Sean Murphy

Personal information
- Nationality: Australian
- Born: 28 April 1996 (age 30)
- Home town: Sydney, New South Wales, Australia
- Years active: 2013–
- Height: 175 cm (5 ft 9 in)
- Weight: 65 kg (143 lb)

Sport
- Country: Australia
- Sport: Rowing
- Event: Lightweight single sculls
- Club: Mosman Rowing Club
- Coached by: Don McLachlan

Medal record
Men's rowing
Representing Australia
World Championships
| Bronze medal – third place | 2019 Ottensheim | Lwt single sculls |
U23 World Championships
| Bronze medal – third place | 2018 Poznan | Lwt single sculls |

= Sean Murphy (rower) =

Australian rower (born 1996)

Sean Murphy (born 28 April 1996) is an Australian representative lightweight rower. He is a 2018 Australian national champion; won bronze medals at senior and U/23 World Championships as a lightweight sculler; and in 2019 won two gold medals in lightweight sculling at Rowing World Cups in the international representative season.

==Club and state rowing==
His Australian senior club rowing has been from the Mosman Rowing Club in Sydney.

In 2017 in Mosman colours, Murphy placed second in both the U23 men's lightweight single sculls title and the U23 men's lightweight double scull at the Australian Rowing Championships.

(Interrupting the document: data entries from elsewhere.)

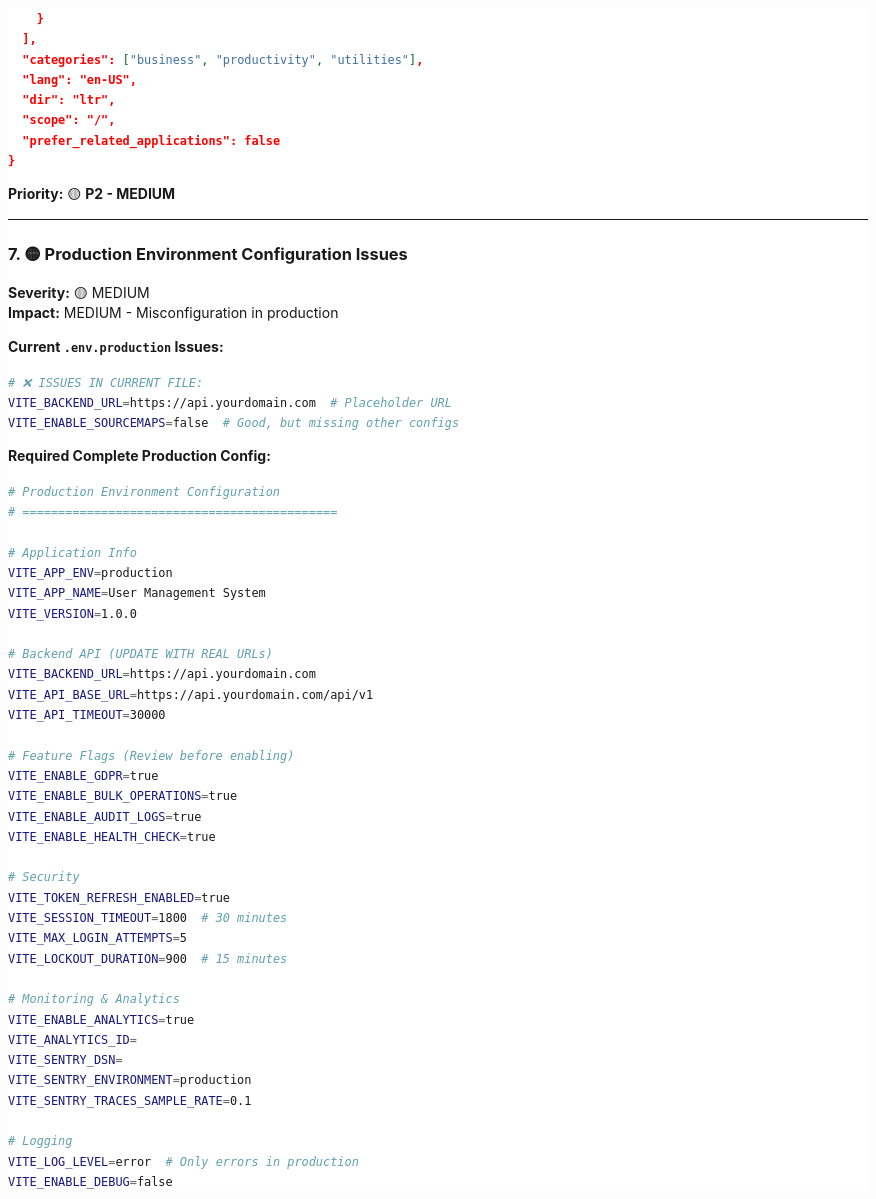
 ```json
    }
  ],
  "categories": ["business", "productivity", "utilities"],
  "lang": "en-US",
  "dir": "ltr",
  "scope": "/",
  "prefer_related_applications": false
}
```

**Priority:** 🟡 **P2 - MEDIUM**

---

### 7. 🟡 **Production Environment Configuration Issues**

**Severity:** 🟡 MEDIUM  
**Impact:** MEDIUM - Misconfiguration in production

**Current `.env.production` Issues:**

```bash
# ❌ ISSUES IN CURRENT FILE:
VITE_BACKEND_URL=https://api.yourdomain.com  # Placeholder URL
VITE_ENABLE_SOURCEMAPS=false  # Good, but missing other configs
```

**Required Complete Production Config:**

```bash
# Production Environment Configuration
# ============================================

# Application Info
VITE_APP_ENV=production
VITE_APP_NAME=User Management System
VITE_VERSION=1.0.0

# Backend API (UPDATE WITH REAL URLs)
VITE_BACKEND_URL=https://api.yourdomain.com
VITE_API_BASE_URL=https://api.yourdomain.com/api/v1
VITE_API_TIMEOUT=30000

# Feature Flags (Review before enabling)
VITE_ENABLE_GDPR=true
VITE_ENABLE_BULK_OPERATIONS=true
VITE_ENABLE_AUDIT_LOGS=true
VITE_ENABLE_HEALTH_CHECK=true

# Security
VITE_TOKEN_REFRESH_ENABLED=true
VITE_SESSION_TIMEOUT=1800  # 30 minutes
VITE_MAX_LOGIN_ATTEMPTS=5
VITE_LOCKOUT_DURATION=900  # 15 minutes

# Monitoring & Analytics
VITE_ENABLE_ANALYTICS=true
VITE_ANALYTICS_ID=
VITE_SENTRY_DSN=
VITE_SENTRY_ENVIRONMENT=production
VITE_SENTRY_TRACES_SAMPLE_RATE=0.1

# Logging
VITE_LOG_LEVEL=error  # Only errors in production
VITE_ENABLE_DEBUG=false

```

In 2018 he finished third in the final for the U23 men's lightweight single scull national title.

Murphy first made state selection for New South Wales in the 2017 lightweight men's four to contest the Penrith Cup at the Interstate Regatta. He was again selected in New South Wales Penrith Cup fours in 2018 and 2019. Those crews placed third in 2017, won the Australian title in 2018 and placed second in 2019.

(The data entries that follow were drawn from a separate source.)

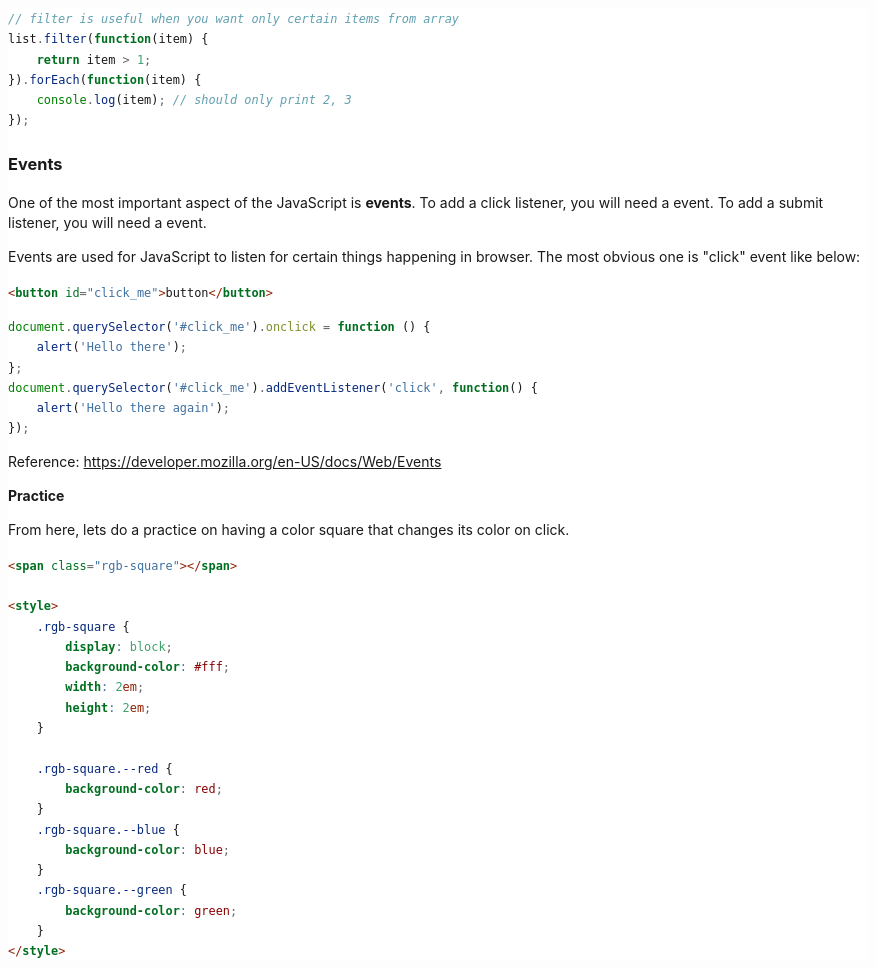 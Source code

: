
 ```javascript
// filter is useful when you want only certain items from array
list.filter(function(item) {
    return item > 1;
}).forEach(function(item) {
    console.log(item); // should only print 2, 3
});
```

### Events

One of the most important aspect of the JavaScript is **events**. To add a click
listener, you will need a event. To add a submit listener, you will need a event.

Events are used for JavaScript to listen for certain things happening in browser.
The most obvious one is "click" event like below:

```html
<button id="click_me">button</button>
```

```javascript
document.querySelector('#click_me').onclick = function () {
	alert('Hello there');
};
document.querySelector('#click_me').addEventListener('click', function() {
	alert('Hello there again');
});
```

Reference: https://developer.mozilla.org/en-US/docs/Web/Events

**Practice**

From here, lets do a practice on having a color square that changes its color
on click.

```html
<span class="rgb-square"></span>

<style>
	.rgb-square {
		display: block;
		background-color: #fff;
		width: 2em;
		height: 2em;
	}

	.rgb-square.--red {
		background-color: red;
	}
	.rgb-square.--blue {
		background-color: blue;
	}
	.rgb-square.--green {
		background-color: green;
	}
</style>
```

==International representative rowing==
Murphy made his Australian representative debut in a coxless four at the World Junior Rowing Championships in Hamburg in 2014. That crew finished in overall thirteenth place. In 2017 he moved into the Australian senior squad. He rowed in the quad scull at the Rowing World Cup II in Poznan to a tenth placing and then at the 2017 Rowing World Cup III in Poznan he stroked the Australian men's lightweight quad scull to fifth place.

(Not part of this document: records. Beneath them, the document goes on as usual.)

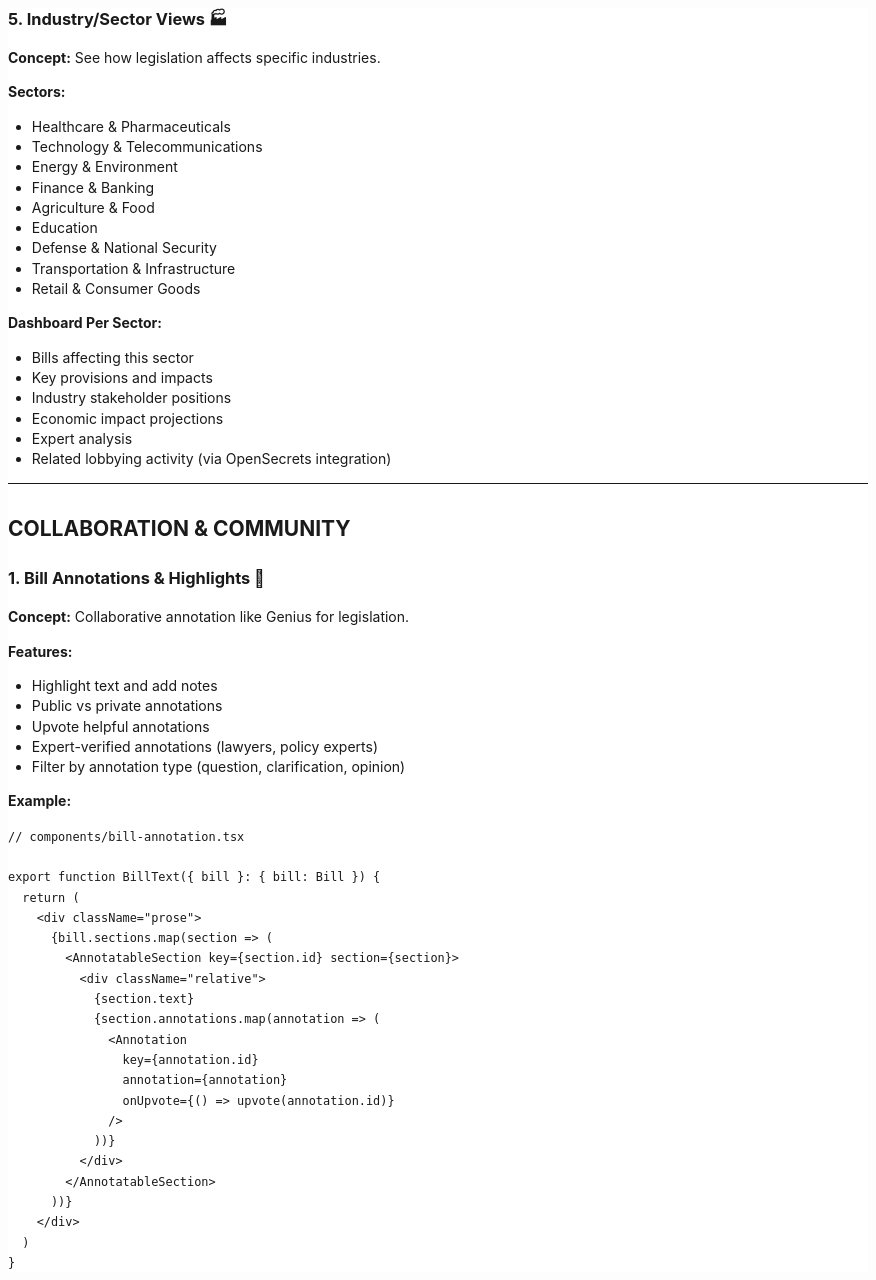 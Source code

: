 ### 5. Industry/Sector Views 🏭

**Concept:** See how legislation affects specific industries.

**Sectors:**
- Healthcare & Pharmaceuticals
- Technology & Telecommunications
- Energy & Environment
- Finance & Banking
- Agriculture & Food
- Education
- Defense & National Security
- Transportation & Infrastructure
- Retail & Consumer Goods

**Dashboard Per Sector:**
- Bills affecting this sector
- Key provisions and impacts
- Industry stakeholder positions
- Economic impact projections
- Expert analysis
- Related lobbying activity (via OpenSecrets integration)

---

## COLLABORATION & COMMUNITY

### 1. Bill Annotations & Highlights 📝

**Concept:** Collaborative annotation like Genius for legislation.

**Features:**
- Highlight text and add notes
- Public vs private annotations
- Upvote helpful annotations
- Expert-verified annotations (lawyers, policy experts)
- Filter by annotation type (question, clarification, opinion)

**Example:**
```tsx
// components/bill-annotation.tsx

export function BillText({ bill }: { bill: Bill }) {
  return (
    <div className="prose">
      {bill.sections.map(section => (
        <AnnotatableSection key={section.id} section={section}>
          <div className="relative">
            {section.text}
            {section.annotations.map(annotation => (
              <Annotation
                key={annotation.id}
                annotation={annotation}
                onUpvote={() => upvote(annotation.id)}
              />
            ))}
          </div>
        </AnnotatableSection>
      ))}
    </div>
  )
}
```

In 2018 Murphy was still eligible for U23 selection. As Australia's lightweight single sculler at the Rowing World Cup II in Lucerne he fought through the repechage to a sixth place final finish and then was picked to contest the World Rowing U23 Championships in Poznan where he took the bronze medal. In 2019 Murphy was selected to row Australia's lightweight single for the 2019 international season. In the finals at the World Rowing Cup II in Poznan and at the WRC III in Rotterdam, Murphy took leads at the 500m mark, was never headed and won two international gold medals. Murphy was then selected to race the Australian lightweight scull at the 2019 World Rowing Championships in Linz, Austria. He placed third in his heat, second in his quarter and semi finals and then placed third in the A-final to claim a World Championship bronze medal.

Before the delayed Tokyo Olympics at the final Olympic qualification regatta in Lucerne, Switzerland in May 2021 and now paired with Hamish Parry, he raced an Australian representative lightweight double, attempting to qualify that boat. They made their final, but missed the Olympic cut-off.

In March 2023 Murphy was again selected as a sculler in the Australian men's lightweight squad for the 2023 international season. At the Rowing World Cup II in Varese, Italy Murphy raced as Australia's MLW2X entrant with Oscar McGuinness. They made the B final and finished in overall seventh place. At 2023's RWC III in Lucerne, Murphy and McGuinness again raced the MLW2X. They were beaten out of 2nd place in the repechage by 9/100th of a second, made the C final which they won for an overall 13th place at the regatta. Murphy and McGuinness were selected to race Australia's double scull at 2023 World Rowing Championships in Belgrade, Serbia. They placed fourth in their heat, progressing to the quarter-finals. They ultimately finished fourth in the C final for an overall 16th place at the regatta.